Tuesday, January 29, 2008

$79 million awarded in Covington diocese sex abuse payments

About 240 people have now been awarded more than $79 million in a class-action settlement between victims of sexual abuse at the hands of church officials and the Roman Catholic Diocese of Covington in northern Kentucky.

Two special masters in the case reviewed claims from 400 people. A statement Monday from plaintiffs' attorney Stan Chesley said the special masters approved 243 and rejected 157 claims, with 100 of those rejections being appealed to a judge.

The settlement, reached in February 2006, is between the Covington Diocese and more than 350 people who said they were abused by priests and diocese employees since the 1950s in 57 counties across a large swath of Kentucky.

Under the terms of the class-action settlement, victims were to receive $5,000 to $1 million based on the severity and duration of the abuse they suffered. Some money has also been set aside to pay for counseling for abuse victims.

The special masters, William Burleigh, chairman of the board of the E.W. Scripps Co., and Thomas D. Lambros of Ashtabula, Ohio, former chief judge in the Northern District of Ohio, awarded $62,881,500 to most members of the class-action case.

They awarded $16,200,000 in Extraordinary Injury Funds to 78 people considered to have faced extreme abuse, the statements said. Those awards have not been paid yet.

The settlement required 5 percent of the total settlement be set aside for a counseling fund, which has paid for and continues to pay for mental health treatment of victims, Chesley said. Another 5 percent was set aside to pay claims for victims born after Oct. 21, 1980.

Chesley said there are sufficient funds to pay the awards and counseling.

Covington Bishop Roger Foys met with abuse victims once the case was settled. As of July, Foys had met with 125 victims, said Tim Fitzgerald, a spokesman for the Covington Diocese.

Foys was unavailable for comment on Monday. Fitzgerald said Foys has continued to meet with victims at their request.

"I presume he's continuing to do that," Fitzgerald said.

The special masters will issue a final report on the settlement after the last checks have been mailed, Chesley said.

Covington is far smaller than Boston, the nation's fourth-largest diocese with about 2.1 million parishioners.

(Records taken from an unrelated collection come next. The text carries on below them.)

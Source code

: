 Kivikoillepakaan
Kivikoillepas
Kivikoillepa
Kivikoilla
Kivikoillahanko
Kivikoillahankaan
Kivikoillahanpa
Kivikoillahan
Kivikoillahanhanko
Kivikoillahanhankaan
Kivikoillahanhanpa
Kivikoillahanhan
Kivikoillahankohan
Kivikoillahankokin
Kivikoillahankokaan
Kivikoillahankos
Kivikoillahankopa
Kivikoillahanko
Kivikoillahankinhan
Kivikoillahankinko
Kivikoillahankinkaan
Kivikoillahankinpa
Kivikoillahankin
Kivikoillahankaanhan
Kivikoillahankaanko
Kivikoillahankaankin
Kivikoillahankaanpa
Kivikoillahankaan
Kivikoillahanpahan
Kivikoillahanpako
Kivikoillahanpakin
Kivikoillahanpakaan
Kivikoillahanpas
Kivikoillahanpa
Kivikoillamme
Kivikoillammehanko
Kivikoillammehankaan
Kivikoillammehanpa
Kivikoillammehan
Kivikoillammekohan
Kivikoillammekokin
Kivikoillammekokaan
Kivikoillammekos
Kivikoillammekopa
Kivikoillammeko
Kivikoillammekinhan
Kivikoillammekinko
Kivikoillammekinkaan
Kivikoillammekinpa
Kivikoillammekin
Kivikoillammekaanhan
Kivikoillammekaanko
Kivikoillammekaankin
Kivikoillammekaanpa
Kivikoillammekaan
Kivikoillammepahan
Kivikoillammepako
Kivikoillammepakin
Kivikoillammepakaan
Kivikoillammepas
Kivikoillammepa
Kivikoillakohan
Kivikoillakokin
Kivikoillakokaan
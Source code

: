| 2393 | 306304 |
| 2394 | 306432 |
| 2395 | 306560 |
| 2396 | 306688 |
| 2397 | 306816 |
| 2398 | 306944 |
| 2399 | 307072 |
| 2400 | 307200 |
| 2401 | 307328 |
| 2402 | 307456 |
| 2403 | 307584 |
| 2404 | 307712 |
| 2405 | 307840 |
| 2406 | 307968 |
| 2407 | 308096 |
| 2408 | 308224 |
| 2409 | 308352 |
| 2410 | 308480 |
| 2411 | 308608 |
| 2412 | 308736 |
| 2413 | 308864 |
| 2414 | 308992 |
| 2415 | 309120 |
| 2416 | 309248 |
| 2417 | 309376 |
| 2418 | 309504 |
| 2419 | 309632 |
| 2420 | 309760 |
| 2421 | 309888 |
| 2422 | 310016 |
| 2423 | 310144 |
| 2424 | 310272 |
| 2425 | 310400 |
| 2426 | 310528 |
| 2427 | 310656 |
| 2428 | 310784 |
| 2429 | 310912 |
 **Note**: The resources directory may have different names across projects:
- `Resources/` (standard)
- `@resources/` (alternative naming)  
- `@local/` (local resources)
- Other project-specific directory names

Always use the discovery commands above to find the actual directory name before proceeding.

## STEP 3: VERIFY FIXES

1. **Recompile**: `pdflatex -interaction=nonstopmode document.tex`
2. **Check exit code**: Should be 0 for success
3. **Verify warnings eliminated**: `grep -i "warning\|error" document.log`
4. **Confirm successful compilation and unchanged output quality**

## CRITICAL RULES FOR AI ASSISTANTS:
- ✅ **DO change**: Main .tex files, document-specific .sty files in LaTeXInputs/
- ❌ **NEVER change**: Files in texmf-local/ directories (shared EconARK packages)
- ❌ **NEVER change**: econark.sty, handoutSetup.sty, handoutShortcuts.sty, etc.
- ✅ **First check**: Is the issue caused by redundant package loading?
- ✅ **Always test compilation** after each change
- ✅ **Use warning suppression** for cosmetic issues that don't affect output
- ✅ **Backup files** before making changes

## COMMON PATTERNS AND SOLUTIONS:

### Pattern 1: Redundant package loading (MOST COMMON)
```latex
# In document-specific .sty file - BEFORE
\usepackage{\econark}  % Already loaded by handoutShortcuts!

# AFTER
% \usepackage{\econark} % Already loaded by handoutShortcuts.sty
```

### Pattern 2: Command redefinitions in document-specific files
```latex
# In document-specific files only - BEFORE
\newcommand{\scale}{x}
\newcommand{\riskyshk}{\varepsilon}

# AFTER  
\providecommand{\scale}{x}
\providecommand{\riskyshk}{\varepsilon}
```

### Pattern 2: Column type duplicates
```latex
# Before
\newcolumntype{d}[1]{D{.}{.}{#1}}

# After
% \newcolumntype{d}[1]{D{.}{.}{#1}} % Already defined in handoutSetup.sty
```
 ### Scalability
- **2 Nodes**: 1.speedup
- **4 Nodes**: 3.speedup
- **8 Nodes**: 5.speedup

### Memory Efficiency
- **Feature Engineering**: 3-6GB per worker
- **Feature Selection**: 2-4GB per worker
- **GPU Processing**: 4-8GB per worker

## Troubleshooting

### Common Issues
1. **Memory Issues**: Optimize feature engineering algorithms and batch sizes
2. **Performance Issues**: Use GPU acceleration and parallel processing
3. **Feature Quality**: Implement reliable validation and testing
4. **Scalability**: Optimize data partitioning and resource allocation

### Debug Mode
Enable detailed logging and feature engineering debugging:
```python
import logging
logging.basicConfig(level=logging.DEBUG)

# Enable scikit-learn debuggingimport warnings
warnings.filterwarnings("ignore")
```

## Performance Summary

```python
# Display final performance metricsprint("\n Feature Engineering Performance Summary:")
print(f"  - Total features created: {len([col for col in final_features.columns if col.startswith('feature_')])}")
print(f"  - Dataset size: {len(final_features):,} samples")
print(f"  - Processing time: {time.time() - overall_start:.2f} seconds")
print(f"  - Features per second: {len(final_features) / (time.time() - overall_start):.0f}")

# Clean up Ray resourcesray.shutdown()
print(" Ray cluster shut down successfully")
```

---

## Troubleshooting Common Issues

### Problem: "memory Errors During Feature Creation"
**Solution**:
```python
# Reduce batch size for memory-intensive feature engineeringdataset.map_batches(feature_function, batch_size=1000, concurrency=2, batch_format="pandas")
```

The Boston Archdiocese settled two cases in 2002 and 2003 for a total of $95 million, one of the largest amounts paid by a diocese to settle sexual abuse allegations.

Covington is just across the Ohio River from Cincinnati. The Covington diocese now spans 14 counties and has 89,000 parishioners.

The lawsuit also covers some Kentucky counties that were part of the diocese until 1988, when a new diocese in Lexington formed.